WORK TO BE COMPLETED:
Nothing but the lines from the start of the records through the line that contains "- WHERE the" is to be copied, and each is to be copied exactly.
============
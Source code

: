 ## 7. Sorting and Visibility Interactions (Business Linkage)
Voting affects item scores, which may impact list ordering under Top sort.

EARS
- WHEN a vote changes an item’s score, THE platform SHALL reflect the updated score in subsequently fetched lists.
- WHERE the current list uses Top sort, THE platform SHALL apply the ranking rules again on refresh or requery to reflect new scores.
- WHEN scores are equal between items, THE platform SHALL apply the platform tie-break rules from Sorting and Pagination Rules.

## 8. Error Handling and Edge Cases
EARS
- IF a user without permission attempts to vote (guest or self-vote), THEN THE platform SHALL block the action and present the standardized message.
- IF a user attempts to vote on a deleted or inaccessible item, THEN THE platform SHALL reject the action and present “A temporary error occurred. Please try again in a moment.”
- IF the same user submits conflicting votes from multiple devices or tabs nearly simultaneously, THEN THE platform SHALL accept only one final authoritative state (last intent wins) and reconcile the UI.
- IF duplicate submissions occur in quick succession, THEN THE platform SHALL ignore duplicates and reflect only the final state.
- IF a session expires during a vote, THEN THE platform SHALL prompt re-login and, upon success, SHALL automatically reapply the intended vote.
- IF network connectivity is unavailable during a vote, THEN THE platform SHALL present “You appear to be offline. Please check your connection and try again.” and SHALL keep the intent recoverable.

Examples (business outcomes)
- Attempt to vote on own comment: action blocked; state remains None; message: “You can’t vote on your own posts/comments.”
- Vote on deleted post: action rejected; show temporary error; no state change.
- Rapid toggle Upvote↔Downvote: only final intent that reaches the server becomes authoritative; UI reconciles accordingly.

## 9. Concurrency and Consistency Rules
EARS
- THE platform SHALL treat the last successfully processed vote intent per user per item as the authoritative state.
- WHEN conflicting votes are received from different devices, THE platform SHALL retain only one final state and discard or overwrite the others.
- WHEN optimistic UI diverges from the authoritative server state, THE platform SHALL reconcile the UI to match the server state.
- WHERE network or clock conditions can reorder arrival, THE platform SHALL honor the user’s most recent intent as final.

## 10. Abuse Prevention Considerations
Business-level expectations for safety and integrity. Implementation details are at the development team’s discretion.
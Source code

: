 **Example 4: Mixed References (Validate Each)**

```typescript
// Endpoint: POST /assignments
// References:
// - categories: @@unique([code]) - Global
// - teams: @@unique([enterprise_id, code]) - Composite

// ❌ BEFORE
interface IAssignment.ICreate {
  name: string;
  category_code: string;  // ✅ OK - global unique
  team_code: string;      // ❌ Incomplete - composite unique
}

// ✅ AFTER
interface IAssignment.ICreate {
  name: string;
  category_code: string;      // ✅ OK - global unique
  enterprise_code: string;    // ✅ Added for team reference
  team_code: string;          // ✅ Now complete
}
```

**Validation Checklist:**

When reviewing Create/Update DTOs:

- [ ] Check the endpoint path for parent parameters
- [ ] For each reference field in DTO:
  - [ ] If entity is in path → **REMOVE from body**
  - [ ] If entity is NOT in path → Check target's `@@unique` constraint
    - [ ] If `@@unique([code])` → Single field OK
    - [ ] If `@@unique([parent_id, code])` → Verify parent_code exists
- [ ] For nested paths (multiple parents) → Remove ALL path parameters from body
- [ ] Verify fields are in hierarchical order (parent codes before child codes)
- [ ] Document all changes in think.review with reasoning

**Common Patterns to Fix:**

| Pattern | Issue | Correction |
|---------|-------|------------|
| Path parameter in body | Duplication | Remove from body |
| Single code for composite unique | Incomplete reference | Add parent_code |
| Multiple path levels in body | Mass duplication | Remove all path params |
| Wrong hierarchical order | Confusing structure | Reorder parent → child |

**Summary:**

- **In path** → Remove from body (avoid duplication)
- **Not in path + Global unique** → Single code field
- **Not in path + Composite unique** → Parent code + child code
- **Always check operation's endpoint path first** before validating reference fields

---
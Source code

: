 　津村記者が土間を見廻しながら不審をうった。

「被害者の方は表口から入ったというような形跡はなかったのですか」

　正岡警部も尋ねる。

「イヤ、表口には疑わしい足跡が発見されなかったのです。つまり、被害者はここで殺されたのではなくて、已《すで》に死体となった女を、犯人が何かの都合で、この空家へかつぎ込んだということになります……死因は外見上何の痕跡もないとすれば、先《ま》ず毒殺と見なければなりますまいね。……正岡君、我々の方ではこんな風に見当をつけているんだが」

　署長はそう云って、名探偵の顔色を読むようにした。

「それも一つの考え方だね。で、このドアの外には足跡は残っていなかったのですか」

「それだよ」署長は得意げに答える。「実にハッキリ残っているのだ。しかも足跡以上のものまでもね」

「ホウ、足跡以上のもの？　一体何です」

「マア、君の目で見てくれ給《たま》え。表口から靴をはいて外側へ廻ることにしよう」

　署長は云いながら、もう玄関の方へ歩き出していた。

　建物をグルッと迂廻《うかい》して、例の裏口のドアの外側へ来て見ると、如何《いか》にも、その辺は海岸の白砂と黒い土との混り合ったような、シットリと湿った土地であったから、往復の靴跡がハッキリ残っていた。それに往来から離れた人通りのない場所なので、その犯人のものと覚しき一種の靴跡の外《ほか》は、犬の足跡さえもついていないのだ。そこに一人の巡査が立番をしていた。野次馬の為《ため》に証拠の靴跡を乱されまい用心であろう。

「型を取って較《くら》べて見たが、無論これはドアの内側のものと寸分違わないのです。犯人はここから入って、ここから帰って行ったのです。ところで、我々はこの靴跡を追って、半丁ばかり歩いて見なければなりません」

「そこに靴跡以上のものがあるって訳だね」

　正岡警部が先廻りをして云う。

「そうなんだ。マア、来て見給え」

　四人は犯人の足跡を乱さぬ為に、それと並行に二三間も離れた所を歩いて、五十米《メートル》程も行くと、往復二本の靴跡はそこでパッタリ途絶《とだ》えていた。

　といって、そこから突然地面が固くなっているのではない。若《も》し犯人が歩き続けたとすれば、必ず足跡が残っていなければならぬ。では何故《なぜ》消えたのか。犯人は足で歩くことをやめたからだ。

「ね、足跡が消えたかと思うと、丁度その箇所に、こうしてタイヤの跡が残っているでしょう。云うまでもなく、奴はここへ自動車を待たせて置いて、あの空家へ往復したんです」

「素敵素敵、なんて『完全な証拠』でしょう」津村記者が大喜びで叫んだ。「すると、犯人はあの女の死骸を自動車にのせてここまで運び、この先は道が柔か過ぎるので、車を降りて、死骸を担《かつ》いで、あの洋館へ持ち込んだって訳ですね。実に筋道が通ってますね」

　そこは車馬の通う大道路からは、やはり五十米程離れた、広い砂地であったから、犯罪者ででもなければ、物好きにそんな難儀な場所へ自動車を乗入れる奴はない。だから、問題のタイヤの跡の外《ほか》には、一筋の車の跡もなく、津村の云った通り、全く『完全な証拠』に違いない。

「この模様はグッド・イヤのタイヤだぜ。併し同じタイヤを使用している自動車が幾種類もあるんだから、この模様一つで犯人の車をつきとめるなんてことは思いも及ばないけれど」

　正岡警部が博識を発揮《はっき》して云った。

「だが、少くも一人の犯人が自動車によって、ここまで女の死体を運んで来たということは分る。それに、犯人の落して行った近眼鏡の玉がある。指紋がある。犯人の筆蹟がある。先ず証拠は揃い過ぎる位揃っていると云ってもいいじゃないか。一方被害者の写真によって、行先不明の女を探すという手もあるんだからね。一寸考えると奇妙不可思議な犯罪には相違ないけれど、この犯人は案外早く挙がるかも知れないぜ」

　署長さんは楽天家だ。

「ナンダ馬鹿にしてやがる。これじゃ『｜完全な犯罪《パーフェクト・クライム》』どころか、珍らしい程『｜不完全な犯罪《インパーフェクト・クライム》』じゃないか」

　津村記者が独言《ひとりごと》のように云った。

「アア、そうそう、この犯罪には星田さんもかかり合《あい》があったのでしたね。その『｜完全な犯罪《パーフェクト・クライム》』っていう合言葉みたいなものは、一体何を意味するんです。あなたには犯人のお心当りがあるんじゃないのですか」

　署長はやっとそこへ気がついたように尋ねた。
============
EXERCISE OUTPUT:
Source code

: ## 7. Sorting and Visibility Interactions (Business Linkage)
Voting affects item scores, which may impact list ordering under Top sort.

EARS
- WHEN a vote changes an item’s score, THE platform SHALL reflect the updated score in subsequently fetched lists.
- WHERE the current list uses Top sort, THE platform SHALL apply the ranking rules again on refresh or requery to reflect new scores.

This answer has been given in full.